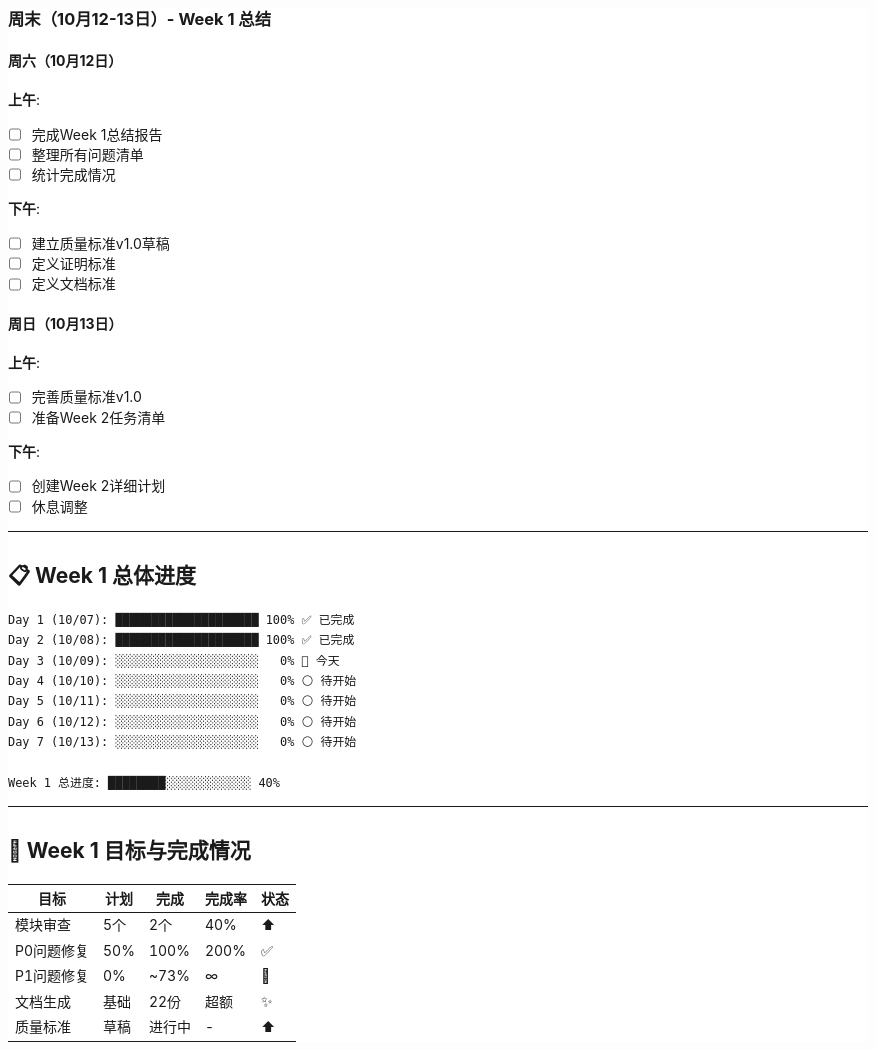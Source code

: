 ### 周末（10月12-13日）- Week 1 总结

#### 周六（10月12日）

**上午**:

- [ ] 完成Week 1总结报告
- [ ] 整理所有问题清单
- [ ] 统计完成情况

**下午**:

- [ ] 建立质量标准v1.0草稿
- [ ] 定义证明标准
- [ ] 定义文档标准

#### 周日（10月13日）

**上午**:

- [ ] 完善质量标准v1.0
- [ ] 准备Week 2任务清单

**下午**:

- [ ] 创建Week 2详细计划
- [ ] 休息调整

---

## 📋 Week 1 总体进度

```text
Day 1 (10/07): ████████████████████ 100% ✅ 已完成
Day 2 (10/08): ████████████████████ 100% ✅ 已完成  
Day 3 (10/09): ░░░░░░░░░░░░░░░░░░░░   0% 🔵 今天
Day 4 (10/10): ░░░░░░░░░░░░░░░░░░░░   0% ⚪ 待开始
Day 5 (10/11): ░░░░░░░░░░░░░░░░░░░░   0% ⚪ 待开始
Day 6 (10/12): ░░░░░░░░░░░░░░░░░░░░   0% ⚪ 待开始
Day 7 (10/13): ░░░░░░░░░░░░░░░░░░░░   0% ⚪ 待开始

Week 1 总进度: ████████░░░░░░░░░░░░ 40%
```

---

## 🎯 Week 1 目标与完成情况

| 目标 | 计划 | 完成 | 完成率 | 状态 |
|------|------|------|--------|------|
| 模块审查 | 5个 | 2个 | 40% | ⬆️ |
| P0问题修复 | 50% | 100% | 200% | ✅ |
| P1问题修复 | 0% | ~73% | ∞ | 🚀 |
| 文档生成 | 基础 | 22份 | 超额 | ✨ |
| 质量标准 | 草稿 | 进行中 | - | ⬆️ |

────────────────────

Work item :: The required output is the listing above reproduced exactly, pictures removed.

Answer section ::
Source code

: ### 周末（10月12-13日）- Week 1 总结

#### 周六（10月12日）

**上午**:

- [ ] 完成Week 1总结报告
- [ ] 整理所有问题清单
- [ ] 统计完成情况

**下午**:

- [ ] 建立质量标准v1.0草稿
- [ ] 定义证明标准
- [ ] 定义文档标准

#### 周日（10月13日）

**上午**:

- [ ] 完善质量标准v1.0
- [ ] 准备Week 2任务清单

**下午**:

- [ ] 创建Week 2详细计划
- [ ] 休息调整

---

## 📋 Week 1 总体进度

```text
Day 1 (10/07): ████████████████████ 100% ✅ 已完成
Day 2 (10/08): ████████████████████ 100% ✅ 已完成  
Day 3 (10/09): ░░░░░░░░░░░░░░░░░░░░   0% 🔵 今天
Day 4 (10/10): ░░░░░░░░░░░░░░░░░░░░   0% ⚪ 待开始
Day 5 (10/11): ░░░░░░░░░░░░░░░░░░░░   0% ⚪ 待开始
Day 6 (10/12): ░░░░░░░░░░░░░░░░░░░░   0% ⚪ 待开始
Day 7 (10/13): ░░░░░░░░░░░░░░░░░░░░   0% ⚪ 待开始

Week 1 总进度: ████████░░░░░░░░░░░░ 40%
```

---

## 🎯 Week 1 目标与完成情况

| 目标 | 计划 | 完成 | 完成率 | 状态 |
|------|------|------|--------|------|
| 模块审查 | 5个 | 2个 | 40% | ⬆️ |
| P0问题修复 | 50% | 100% | 200% | ✅ |
| P1问题修复 | 0% | ~73% | ∞ | 🚀 |
| 文档生成 | 基础 | 22份 | 超额 | ✨ |
| 质量标准 | 草稿 | 进行中 | - | ⬆️ |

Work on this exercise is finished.